Waste Disposal: ; All waste must be placed in the inorganic waste containers (which have a blue label) in one of the fume hoods. Procedure Important: read the entire procedure and make sure you understand it before you start this experiment. Before you start each part of the experiment, make sure you will have enough time to complete it. Advance planning is very important for this experiment. Preparation: Constant temperature water baths will be needed for this experiment. The laboratory has a large water bath that can be set to ICC, and everyone will use this water bath.
You will also need a low temperature and a high temperature water bath, and you can make your own. For the low temperature bath, use a 250-ml or 400-ml beaker, fill it 61 about halfway with tap water, and add some ice to the water. The temperature of this bath when it comes to constant temperature should be between O and ICC. To make the high temperature water bath, fill a 250-ml or 400-ml beaker about two-thirds full and heat it until it boils. (You can heat it on a hotplate or on a Bunsen burner. ) When it boils, you can reduce the heat, but keep it boiling.

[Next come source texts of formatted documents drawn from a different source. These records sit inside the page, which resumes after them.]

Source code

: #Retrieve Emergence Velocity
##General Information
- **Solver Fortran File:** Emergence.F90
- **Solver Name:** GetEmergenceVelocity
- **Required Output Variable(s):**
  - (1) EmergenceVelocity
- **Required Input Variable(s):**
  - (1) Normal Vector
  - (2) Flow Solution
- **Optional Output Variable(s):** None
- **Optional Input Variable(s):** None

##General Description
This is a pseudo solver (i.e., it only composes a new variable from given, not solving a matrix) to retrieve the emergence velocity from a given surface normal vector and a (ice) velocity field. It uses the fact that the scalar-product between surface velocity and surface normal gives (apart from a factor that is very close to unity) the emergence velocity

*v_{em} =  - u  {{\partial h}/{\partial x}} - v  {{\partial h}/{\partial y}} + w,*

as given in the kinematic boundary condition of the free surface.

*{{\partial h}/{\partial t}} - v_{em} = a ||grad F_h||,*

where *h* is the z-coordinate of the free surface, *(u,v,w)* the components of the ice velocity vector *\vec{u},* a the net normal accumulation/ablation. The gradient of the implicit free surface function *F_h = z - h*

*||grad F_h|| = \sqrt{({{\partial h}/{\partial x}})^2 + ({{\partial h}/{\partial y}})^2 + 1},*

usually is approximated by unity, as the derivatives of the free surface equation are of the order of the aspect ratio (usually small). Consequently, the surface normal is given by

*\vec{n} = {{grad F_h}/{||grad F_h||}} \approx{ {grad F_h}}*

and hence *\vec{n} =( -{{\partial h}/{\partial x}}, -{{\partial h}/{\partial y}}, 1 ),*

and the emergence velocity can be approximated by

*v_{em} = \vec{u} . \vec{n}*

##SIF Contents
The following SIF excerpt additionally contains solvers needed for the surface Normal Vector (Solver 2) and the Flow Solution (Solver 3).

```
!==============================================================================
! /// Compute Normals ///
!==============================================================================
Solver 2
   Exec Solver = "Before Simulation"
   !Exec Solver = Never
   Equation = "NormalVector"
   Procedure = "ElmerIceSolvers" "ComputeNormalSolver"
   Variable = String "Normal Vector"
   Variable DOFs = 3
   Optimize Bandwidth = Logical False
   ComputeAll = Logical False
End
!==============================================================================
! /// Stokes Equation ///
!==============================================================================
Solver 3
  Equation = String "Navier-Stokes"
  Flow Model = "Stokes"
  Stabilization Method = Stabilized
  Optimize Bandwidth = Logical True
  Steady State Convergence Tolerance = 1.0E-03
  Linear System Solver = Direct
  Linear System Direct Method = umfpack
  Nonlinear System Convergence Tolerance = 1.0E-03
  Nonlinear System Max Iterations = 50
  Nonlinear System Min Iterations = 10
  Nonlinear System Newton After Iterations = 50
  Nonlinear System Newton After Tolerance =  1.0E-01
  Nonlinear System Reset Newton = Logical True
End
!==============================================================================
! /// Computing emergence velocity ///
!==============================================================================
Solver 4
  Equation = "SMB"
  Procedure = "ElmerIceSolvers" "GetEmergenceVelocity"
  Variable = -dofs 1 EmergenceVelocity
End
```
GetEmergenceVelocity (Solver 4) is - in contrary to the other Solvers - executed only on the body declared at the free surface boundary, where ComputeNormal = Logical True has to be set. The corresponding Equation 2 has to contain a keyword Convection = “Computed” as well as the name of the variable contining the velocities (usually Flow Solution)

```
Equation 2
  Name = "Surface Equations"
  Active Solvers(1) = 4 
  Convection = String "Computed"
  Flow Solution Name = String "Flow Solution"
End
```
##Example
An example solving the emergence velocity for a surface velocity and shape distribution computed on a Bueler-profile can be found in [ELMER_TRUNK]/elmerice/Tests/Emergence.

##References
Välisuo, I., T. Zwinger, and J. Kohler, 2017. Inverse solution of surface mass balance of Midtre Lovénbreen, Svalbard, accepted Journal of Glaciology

The temperature of this bath should be close to ICC. You will need some 1% starch solution for each part of the experiment. Shake up the bottle of starch, and collect about 50 ml of the solution in a small beaker. You will also need some of the iodine reagent for each part of the experiment. If dropper bottles of the iodine reagent are available, obtain one of them. If there are no dropper bottles, collect a small amount of this reagent (about 3-5 ml) in a small beaker, and get a clean dropper that you will only use for this iodine solution (to avoid contamination).